Este artigo não é uma defesa do PT, que aceitou, aprendeu e adotou
o comportamento dos grandes partidos brasileiros. É, por outro lado,
defesa daquela que foi outrora a base desse partido, a heterogênea
classe trabalhadora brasileira, hoje em vias de criminalização. Tampouco
se pretende aqui fechar questão sobre os problemas da grave conjuntura
pela qual o país passa. É, ao contrário, uma contribuição para um canal
de diálogo e reflexão que deve permanecer aberto.
A conjuntura contemporânea coloca um
problema que extrapola o embate entre orientações partidárias e envolve
modificações de fundo do regime político: a ascensão de um movimento de
extrema direita apoiado, insuflado e sustentado pela grande empresa
midiática e pela maior entidade empresarial brasileira, a FIESP. As
intervenções dos grupos de extrema direta, organizados em entidades que
recebem apoio direto de empresariados diversos, representam a pauta do
comportamento político que o empresariado apoia e pretende impor. O
lastro comum, um violento anticomunismo primário e grotesco, não atinge
apenas o PT mas o conjunto das forças que ousam lutar por um mundo
diferente. E a própria classe trabalhadora.
A classe trabalhadora precisa preservar
os espaços que conquistou – ninguém os concedeu – para sua organização
livre, sua livre expressão e a defesa de seus interesses e opiniões. E
isso hoje está ameaçado no Brasil.
Ao deslocar a questão da corrupção
sistêmica que grassa em todos os grandes partidos e da conjunção carnal
entre Estado brasileiro e grandes interesses corporativos para quase
unicamente um dos partidos, um juiz se tornou estrela midiática e refém
desses grupos (e, infelizmente, parece acomodado a esse papel). Essa é
uma base dramaticamente fértil para todas as exceções com “apoio
jurídico”.
“A operação Lava Jato já tinha sido criticada não por aqueles que temiam sua extensão, mas por aqueles que queriam vê-la ir mais longe. Há tempos, ela mais parece uma operação Mãos Limpas maneta” (Safatle, 2016, Grifos adicionados).

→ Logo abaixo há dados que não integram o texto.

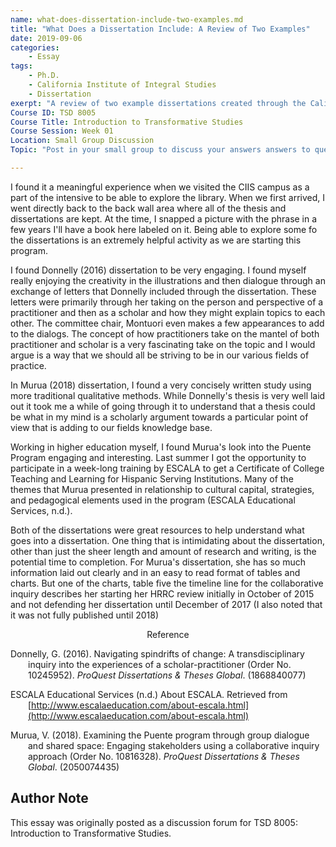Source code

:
 ```yaml
---
name: what-does-dissertation-include-two-examples.md
title: "What Does a Dissertation Include: A Review of Two Examples"
date: 2019-09-06
categories:
    - Essay
tags:
    - Ph.D.
    - California Institute of Integral Studies
    - Dissertation
exerpt: "A review of two example dissertations created through the California Institute of Integral Studies"
Course ID: TSD 8005  
Course Title: Introduction to Transformative Studies  
Course Session: Week 01  
Location: Small Group Discussion  
Topic: "Post in your small group to discuss your answers answers to questions in Handout. Identify and review at least 2 dissertations and report to small group."

---
```


I found it a meaningful experience when we visited the CIIS campus as a part of the intensive to be able to explore the library. When we first arrived, I went directly back to the back wall area where all of the thesis and dissertations are kept. At the time, I snapped a picture with the phrase in a few years I'll have a book here labeled on it. Being able to explore some fo the dissertations is an extremely helpful activity as we are starting this program.

I found Donnelly (2016) dissertation to be very engaging. I found myself really enjoying the creativity in the illustrations and then dialogue through an exchange of letters that Donnelly included through the dissertation. These letters were primarily through her taking on the person and perspective of a practitioner and then as a scholar and how they might explain topics to each other. The committee chair, Montuori even makes a few appearances to add to the dialogs. The concept of how practitioners take on the mantel of both practitioner and scholar is a very fascinating take on the topic and I would argue is a way that we should all be striving to be in our various fields of practice.

In Murua (2018) dissertation, I found a very concisely written study using more traditional qualitative methods. While Donnelly's thesis is very well laid out it took me a while of going through it to understand that a thesis could be what in my mind is a scholarly argument towards a particular point of view that is adding to our fields knowledge base.

Working in higher education myself, I found Murua's look into the Puente Program engaging and interesting. Last summer I got the opportunity to participate in a week-long training by ESCALA to get a Certificate of College Teaching and Learning for Hispanic Serving Institutions. Many of the themes that Murua presented in relationship to cultural capital, strategies, and pedagogical elements used in the program (ESCALA Educational Services, n.d.).

Both of the dissertations were great resources to help understand what goes into a dissertation. One thing that is intimidating about the dissertation, other than just the sheer length and amount of research and writing, is the potential time to completion. For Murua's dissertation, she has so much information laid out clearly and in an easy to read format of tables and charts. But one of the charts, table five the timeline line for the collaborative inquiry describes her starting her HRRC review initially in October of 2015 and not defending her dissertation until December of 2017 (I also noted that it was not fully published until 2018) 

<div style="text-align: center" markdown="1">
Reference
</div>

<div style="margin: 0 0 0 2em; text-indent: -2em;" markdown="1">

Donnelly, G. (2016). Navigating spindrifts of change: A transdisciplinary inquiry into the experiences of a scholar-practitioner (Order No. 10245952). _ProQuest Dissertations & Theses Global_. (1868840077)

ESCALA Educational Services (n.d.) About ESCALA. Retrieved from [http://www.escalaeducation.com/about-escala.html](http://www.escalaeducation.com/about-escala.html)

Murua, V. (2018). Examining the Puente program through group dialogue and shared space: Engaging stakeholders using a collaborative inquiry approach (Order No. 10816328). _ProQuest Dissertations & Theses Global_. (2050074435)

</div>

## Author Note
This essay was originally posted as a discussion forum for TSD 8005: Introduction to Transformative Studies. 
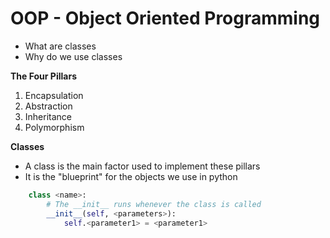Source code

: # OOP - Object Oriented Programming
- What are classes
- Why do we use classes

**The Four Pillars**
1. Encapsulation
2. Abstraction
3. Inheritance
4. Polymorphism

**Classes**
- A class is the main factor used to implement these pillars
- It is the "blueprint" for the objects we use in python

```python
    class <name>:
        # The __init__ runs whenever the class is called
        __init__(self, <parameters>):
            self.<parameter1> = <parameter1>

```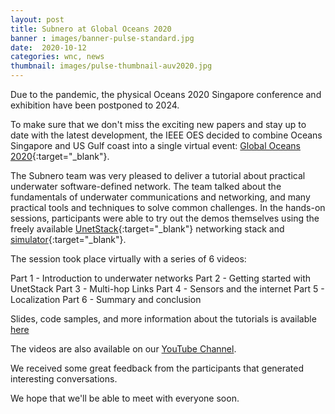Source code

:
 ```yaml
---
layout: post
title: Subnero at Global Oceans 2020
banner : images/banner-pulse-standard.jpg
date:  2020-10-12
categories: wnc, news
thumbnail: images/pulse-thumbnail-auv2020.jpg
---
```



Due to the pandemic, the physical Oceans 2020 Singapore conference and exhibition have been postponed to 2024.

To make sure that we don't miss the exciting new papers and stay up to date with the latest development, the IEEE OES decided to combine Oceans Singapore and US Gulf coast into a single virtual event: [Global Oceans 2020](https://global20.oceansconference.org/){:target="_blank"}.

The Subnero team was very pleased to deliver a tutorial about practical underwater software-defined network. The team talked about the fundamentals of underwater communications and networking, and many practical tools and techniques to solve common challenges. In the hands-on sessions, participants were able to try out the demos themselves using the freely available [UnetStack](https://unetstack.net/){:target="_blank"} networking stack and [simulator](https://unetstack.net/handbook/unet-handbook_part_vi_simulating_underwater_networks.html){:target="_blank"}.

The session took place virtually with a series of 6 videos:

Part 1 - Introduction to underwater networks
Part 2 - Getting started with UnetStack
Part 3 - Multi-hop Links
Part 4 - Sensors and the internet
Part 5 - Localization
Part 6 - Summary and conclusion

Slides, code samples, and more information about the tutorials is available [here](https://subnero.com/oceans20)

The videos are also available on our [YouTube Channel](https://www.youtube.com/playlist?list=PLnqY-RltGuGVwN6dFu_Z7zva17lMj7LPG).


We received some great feedback from the participants that generated interesting conversations.

We hope that we'll be able to meet with everyone soon.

Esta primeira inquietação aborda o
comportamento e o medo da burguesia. Medo, aliás, que ela realmente deve
ter: o de ir para a cadeia. Medo que deveriam ter também seus
“serviçais”, desde os partidos corrompidos, seus indicados para
comissões e cargos, até os mandantes de assassinatos recorrentes de
camponeses, trabalhadores rurais, indígenas, quilombolas, assim como a
ação patrocinada de milícias nos grandes centros urbanos. Mortandade corriqueira e cotidiana, da qual somos tristes campeões internacionais.
A prisão de dirigente-proprietário de
uma das maiores empreiteiras brasileiras, Marcelo Odebrecht, suscita
poucos comentários na imprensa proprietária. Um silêncio sepulcral,
estranho numa mídia tão verborrágica e repetitiva quando são outros
setores sociais os atingidos. O lema da Fiesp para apoiar o impeachment é
prosaico: “não vamos pagar o pato”. Ora, esse lema pode ser lido também
como “nós, os empresários, não iremos para a cadeia”. Sugerem que
remetem a não mais “sustentar o Estado com seus impostos” – o que,
aliás, não é verdade, uma vez que a estrutura fiscal brasileira,
fortemente regressiva, repousa sobre a grande massa da população e não
sobre os endinheirados. Parecem zombar da inteligência alheia.
A grande burguesia brasileira tem medo. E
não é do PT que têm medo, mas de sua “fraqueza” em controlar a Polícia
Federal, como sempre fizeram os demais governos. E tem razão para tanto.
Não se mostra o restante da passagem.